His book "Open" allows Agassi to unburden himself of secrets he's carried for years. Secrets about using crystal meth, about evading punishment for a failed drug test, about wearing a hairpiece, about what he calls a long-standing hatred of tennis.
Agassi described the memoir, crafted by Pulitzer Prize winner JR Moehringer from recordings of the eight-times Grand Slam champion's taped recollections, as part of his "atonement for where I've been in my life."
As he retraces that life in present tense, Agassi sets out to explain himself and describe his journey from ninth-grade dropout to founder of a prep school in Las Vegas. He writes about his courtship of tennis star Steffi Graf, now his wife and the mother of their two children.
Along the way, he offers critical words for rivals such as Pete Sampras, Michael Chang and Boris Becker; discusses "tanking" matches; and poignantly describes his childhood fear of his father.
Agassi recounts how, when he was a kid, his father would give him Excedrin before matches because it contained caffeine. Once, Agassi writes, his father gave him what Agassi believes to be speed.
He also writes at various points about using marijuana and alcohol. Speaking to AP, Agassi called crystal meth "a performance inhibitor" and said, "Everything I earned on the tennis court, I actually had to probably earn more than I needed to, because of many of the things I did to myself."
Asked whether he ever took performance-enhancing substances as a professional, Agassi - who retired in 2006 - replied, with a light chuckle, "No. No. The answer is 'No'."
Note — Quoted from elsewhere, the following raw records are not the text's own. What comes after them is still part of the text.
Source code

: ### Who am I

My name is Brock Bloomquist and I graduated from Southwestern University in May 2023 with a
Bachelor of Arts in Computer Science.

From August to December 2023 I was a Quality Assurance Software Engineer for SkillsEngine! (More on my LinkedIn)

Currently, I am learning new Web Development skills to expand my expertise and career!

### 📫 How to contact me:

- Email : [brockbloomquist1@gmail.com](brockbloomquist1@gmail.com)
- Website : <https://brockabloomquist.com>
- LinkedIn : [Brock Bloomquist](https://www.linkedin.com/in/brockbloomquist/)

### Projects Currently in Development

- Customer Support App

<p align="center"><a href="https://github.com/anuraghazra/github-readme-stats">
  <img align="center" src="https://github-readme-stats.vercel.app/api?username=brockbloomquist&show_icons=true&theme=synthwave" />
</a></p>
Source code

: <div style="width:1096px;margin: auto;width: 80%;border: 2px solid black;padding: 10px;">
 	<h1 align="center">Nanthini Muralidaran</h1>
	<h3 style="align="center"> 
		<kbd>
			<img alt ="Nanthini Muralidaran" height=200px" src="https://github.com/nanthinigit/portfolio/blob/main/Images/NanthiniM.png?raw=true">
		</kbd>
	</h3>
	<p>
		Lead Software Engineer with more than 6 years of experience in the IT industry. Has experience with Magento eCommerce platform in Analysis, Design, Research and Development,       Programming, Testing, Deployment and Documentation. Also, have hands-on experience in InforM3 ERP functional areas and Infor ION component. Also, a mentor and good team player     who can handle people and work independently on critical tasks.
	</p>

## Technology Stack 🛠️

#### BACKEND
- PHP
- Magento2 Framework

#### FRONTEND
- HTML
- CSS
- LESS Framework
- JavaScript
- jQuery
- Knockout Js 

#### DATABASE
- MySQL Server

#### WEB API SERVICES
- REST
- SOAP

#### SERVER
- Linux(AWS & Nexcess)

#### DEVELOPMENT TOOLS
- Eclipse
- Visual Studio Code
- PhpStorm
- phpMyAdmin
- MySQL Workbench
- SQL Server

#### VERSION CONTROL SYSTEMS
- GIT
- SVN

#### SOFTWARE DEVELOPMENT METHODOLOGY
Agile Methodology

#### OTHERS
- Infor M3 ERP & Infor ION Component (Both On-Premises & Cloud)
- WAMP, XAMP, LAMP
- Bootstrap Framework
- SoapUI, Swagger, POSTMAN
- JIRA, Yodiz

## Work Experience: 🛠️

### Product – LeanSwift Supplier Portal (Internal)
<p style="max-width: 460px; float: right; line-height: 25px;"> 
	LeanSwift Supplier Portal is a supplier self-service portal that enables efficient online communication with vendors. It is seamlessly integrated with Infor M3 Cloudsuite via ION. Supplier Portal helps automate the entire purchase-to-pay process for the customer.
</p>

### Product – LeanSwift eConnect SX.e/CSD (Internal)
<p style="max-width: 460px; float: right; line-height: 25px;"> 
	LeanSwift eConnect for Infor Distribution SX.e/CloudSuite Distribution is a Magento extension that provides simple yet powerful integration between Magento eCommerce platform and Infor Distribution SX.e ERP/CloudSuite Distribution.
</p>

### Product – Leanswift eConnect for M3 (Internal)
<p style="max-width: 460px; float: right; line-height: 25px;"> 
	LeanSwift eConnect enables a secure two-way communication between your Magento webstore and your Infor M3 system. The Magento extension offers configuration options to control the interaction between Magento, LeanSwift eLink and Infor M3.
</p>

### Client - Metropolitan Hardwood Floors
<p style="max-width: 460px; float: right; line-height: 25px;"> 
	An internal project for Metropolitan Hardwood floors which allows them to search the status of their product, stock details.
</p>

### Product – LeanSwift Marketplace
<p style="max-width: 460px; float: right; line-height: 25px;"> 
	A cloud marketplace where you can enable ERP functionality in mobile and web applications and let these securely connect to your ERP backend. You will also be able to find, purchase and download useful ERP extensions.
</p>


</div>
He is not surprised by the negative reactions to some of the book's revelations. Martina Navratilova, for example, likened Agassi to baseball's Roger Clemens; Roger Federer referred to material in the book as "a bit of a pity."
Agassi understands such responses because, "You've got to remember: I spent many years angry and disappointed at myself."
He said he simply felt compelled to confess to using crystal meth "a lot" in 1997, failing a doping test that year, lying to the men's tennis tour about how the drug entered his system and avoiding punishment.
"How can you tell people to not hide from truth when you hide from it?" Agassi said in the interview. "While I know this story cuts against the grain of one's perceptions of me, it is the true me. And I believe in that authenticity."
He added: "I have no regrets about what's in there."
There are plenty of fascinating passages, aside from the "sensationalised" excerpts sold to magazines and newspapers as part of the publicity push.
He hopes people will read the entire book so they can appreciate what he called its "power."
"It's about me learning how to commit fully, despite the fear of failure," he said. "It's a person waking up in a life that they didn't choose, in a life that they maybe don't want, and not being sure how to take ownership of their own life, and figuring that out."
The book also is about tennis:
Agassi tells of betting coach Brad Gilbert about how much Sampras tipped a parking valet; they ask the valet, who says $1; Agassi's conclusion: "We could not be more different, Pete and I."
When Chang wins the 1989 French Open, Agassi thinks, "I feel sickened. How could Chang, of all people, have won a Slam before me?"
He also says of sports writers: "They never get it right. When I tank, they say I'm not good enough; when I'm not good enough, they say I tank."